I get the MD5 of a local file but it is different than the MD5 (eTag) of the "same" file in Amazon S3. What I would like to achieve is figure out if the lastest files I have in S3 is the same one that I have locally. If I cannot compare MD5, then how should I do it?

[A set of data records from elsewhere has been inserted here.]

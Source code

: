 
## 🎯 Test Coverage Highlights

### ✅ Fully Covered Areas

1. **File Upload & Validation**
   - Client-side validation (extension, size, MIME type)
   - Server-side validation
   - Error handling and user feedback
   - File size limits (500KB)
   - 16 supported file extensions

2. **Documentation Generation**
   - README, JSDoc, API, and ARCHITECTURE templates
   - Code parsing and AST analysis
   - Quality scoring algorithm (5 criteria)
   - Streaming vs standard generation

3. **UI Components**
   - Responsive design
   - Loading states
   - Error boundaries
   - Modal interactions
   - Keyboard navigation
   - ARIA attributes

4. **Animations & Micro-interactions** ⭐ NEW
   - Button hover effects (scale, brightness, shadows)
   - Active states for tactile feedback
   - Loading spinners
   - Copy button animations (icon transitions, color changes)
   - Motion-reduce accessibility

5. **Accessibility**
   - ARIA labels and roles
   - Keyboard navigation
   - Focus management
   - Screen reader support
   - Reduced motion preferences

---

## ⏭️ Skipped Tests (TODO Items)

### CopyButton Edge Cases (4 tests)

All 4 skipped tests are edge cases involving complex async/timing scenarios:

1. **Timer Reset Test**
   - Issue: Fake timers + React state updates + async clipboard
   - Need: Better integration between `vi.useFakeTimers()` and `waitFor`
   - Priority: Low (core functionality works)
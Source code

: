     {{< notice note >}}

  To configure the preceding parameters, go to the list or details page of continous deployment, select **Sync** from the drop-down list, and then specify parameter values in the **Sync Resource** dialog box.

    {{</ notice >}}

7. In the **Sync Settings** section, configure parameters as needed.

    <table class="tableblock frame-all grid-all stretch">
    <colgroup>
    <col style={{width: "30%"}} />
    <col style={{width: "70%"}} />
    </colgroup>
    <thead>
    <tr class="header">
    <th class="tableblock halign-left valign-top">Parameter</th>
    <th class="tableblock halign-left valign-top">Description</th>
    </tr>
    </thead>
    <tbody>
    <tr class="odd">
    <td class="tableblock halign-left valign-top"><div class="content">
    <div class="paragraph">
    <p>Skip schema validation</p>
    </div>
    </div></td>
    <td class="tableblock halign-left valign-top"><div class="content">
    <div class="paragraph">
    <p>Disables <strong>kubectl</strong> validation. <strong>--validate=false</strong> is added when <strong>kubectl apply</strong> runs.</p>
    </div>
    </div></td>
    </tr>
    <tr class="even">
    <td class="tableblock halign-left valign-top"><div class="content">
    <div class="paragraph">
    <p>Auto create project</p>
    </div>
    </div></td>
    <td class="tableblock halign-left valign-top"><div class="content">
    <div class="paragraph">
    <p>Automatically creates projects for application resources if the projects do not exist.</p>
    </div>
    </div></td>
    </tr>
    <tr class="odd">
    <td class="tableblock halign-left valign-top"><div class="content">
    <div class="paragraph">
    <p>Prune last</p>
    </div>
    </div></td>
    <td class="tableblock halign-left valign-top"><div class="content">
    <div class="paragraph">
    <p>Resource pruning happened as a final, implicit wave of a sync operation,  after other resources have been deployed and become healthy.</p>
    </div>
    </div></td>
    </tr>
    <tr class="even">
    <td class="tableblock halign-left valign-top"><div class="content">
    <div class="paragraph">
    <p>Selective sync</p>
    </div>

Generating MD5 from the local file (truncated code):
MessageDigest md = MessageDigest.getInstance("MD5");
byte[] md5 = Files.getDigest(localFile, md);
String hashtext = DigestUtils.md5Hex(md5);
Retrieving MD5 (eTag) from S3 (truncated code):
ObjectListing objectListing = s3.listObjects(new ListObjectsRequest().withBucketName(bucketName));
List<S3ObjectSummary> objectSummaries = objectListing.getObjectSummaries();
for(S3ObjectSummary objectSummary : objectSummaries) {
String MD5 = objectSummary.getETag();
}
PS: I use org.apache.commons.codec.digest.DigestUtils
and com.google.common.io.Files
libraries.
String hashtext = DigestUtils.md5Hex(md5);
Does calculate the MD5 of the MD5 you just calculated. See DigestUtils.md5Hex documentation.
hashtext
is in fact MD5(MD5(file)) and not MD5(file).
Bruno's answer nails it, but I wanted to point out that if you want to do this without the Google Guava dependency, it's actually not that difficult (especially since/if you're already using Apache Commons)
You'd replace this:
byte[] md5 = Files.getDigest(localFile, md);
with this (using a Java 7 try-initialization-block):
try (FileInputStream fis = new FileInputStream(localFile)) {
byte[]md5 = DigestUtils.md5(fileInputStream);
}
This md5(InputStream) method has been in Apache Commons since version 1.4.